Climat de crispation dans les deux Chambres du Parlement : d’un côté le président de l’Assemblée nationale E. Boshab pique une sainte colère pour le constat de blocage des frais de fonctionnement de son institution, de l’autre le président du Sénat L. Kengo fait finalement adopter le budget 2010
La cérémonie de clôture de la session de septembre va se tenir « en famille », sans les habituels Invités qui lui confèrent la solennité. Ainsi en a décidé hier, le Président de la Chambre basse, Evariste Boshab, à la clôture de la plénière qui a adopté aussi bien la loi portant organisation et fonctionnement de la Commission électorale nationale indépendante (CENI) que celle autorisant l’adhésion de la RDC à l’OHADA.

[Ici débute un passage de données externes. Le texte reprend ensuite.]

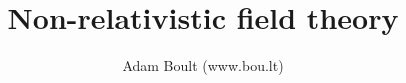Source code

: \documentclass[oneside]{book}
\begin{document}
\author{Adam Boult (www.bou.lt)}
\title{Non-relativistic field theory}
\maketitle

\setcounter{tocdepth}{0}
\tableofcontents


\end{document}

Et pour cause. Sur un ton et dans une attitude de dépit, Boshab a pris cette décision en signe de protestation contre la diète dans laquelle la session de septembre s’est tenue. En effet, pendant trois mois, cette session capitale, qui a eu à examiner et adopter le projet de loi sur le budget de l’exercice 2009, s’est tenue sans frais de fonctionnement, confie un proche du speaker de la Chambre. Ni le bureau, ni les différentes commissions, moins encore les commissions spécifiques ou les équipes d’enquête qui ont eu à travailler, personne n’a bénéficié des moyens requis pour accomplir ses engagements.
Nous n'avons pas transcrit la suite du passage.